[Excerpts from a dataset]

▼

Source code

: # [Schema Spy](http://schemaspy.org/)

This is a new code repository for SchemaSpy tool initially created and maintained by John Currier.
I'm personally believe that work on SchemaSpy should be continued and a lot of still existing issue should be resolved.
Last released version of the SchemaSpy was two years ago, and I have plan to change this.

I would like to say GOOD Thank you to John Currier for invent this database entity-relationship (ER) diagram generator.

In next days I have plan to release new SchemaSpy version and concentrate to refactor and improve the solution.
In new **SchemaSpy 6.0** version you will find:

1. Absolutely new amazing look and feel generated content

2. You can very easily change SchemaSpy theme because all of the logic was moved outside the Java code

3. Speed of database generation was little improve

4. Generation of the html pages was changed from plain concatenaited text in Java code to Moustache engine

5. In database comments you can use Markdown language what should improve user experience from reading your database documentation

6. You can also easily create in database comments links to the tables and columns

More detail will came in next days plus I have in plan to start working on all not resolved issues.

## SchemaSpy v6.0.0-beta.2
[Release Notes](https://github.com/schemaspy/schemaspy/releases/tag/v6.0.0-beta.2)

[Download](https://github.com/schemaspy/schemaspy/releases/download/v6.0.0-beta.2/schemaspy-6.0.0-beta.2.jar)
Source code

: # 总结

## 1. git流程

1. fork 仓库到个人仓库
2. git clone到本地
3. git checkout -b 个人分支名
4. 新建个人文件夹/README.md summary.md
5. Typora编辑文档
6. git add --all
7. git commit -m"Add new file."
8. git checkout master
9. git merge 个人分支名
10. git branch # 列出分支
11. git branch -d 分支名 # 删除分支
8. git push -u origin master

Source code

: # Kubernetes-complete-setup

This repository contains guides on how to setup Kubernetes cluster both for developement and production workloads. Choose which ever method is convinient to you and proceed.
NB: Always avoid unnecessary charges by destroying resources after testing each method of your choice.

▲

_DIRECTIONS FOR THIS TASK:_ Starting at the line that contains "2. git clone到本地", write out every line through the end of the entries, exactly and with nothing added.

_WRITTEN ANSWER:_
2. git clone到本地
3. git checkout -b 个人分支名
4. 新建个人文件夹/README.md summary.md
5. Typora编辑文档
6. git add --all
7. git commit -m"Add new file."
8. git checkout master
9. git merge 个人分支名
10. git branch # 列出分支
11. git branch -d 分支名 # 删除分支
8. git push -u origin master

Source code

: # Kubernetes-complete-setup

This repository contains guides on how to setup Kubernetes cluster both for developement and production workloads. Choose which ever method is convinient to you and proceed.
NB: Always avoid unnecessary charges by destroying resources after testing each method of your choice.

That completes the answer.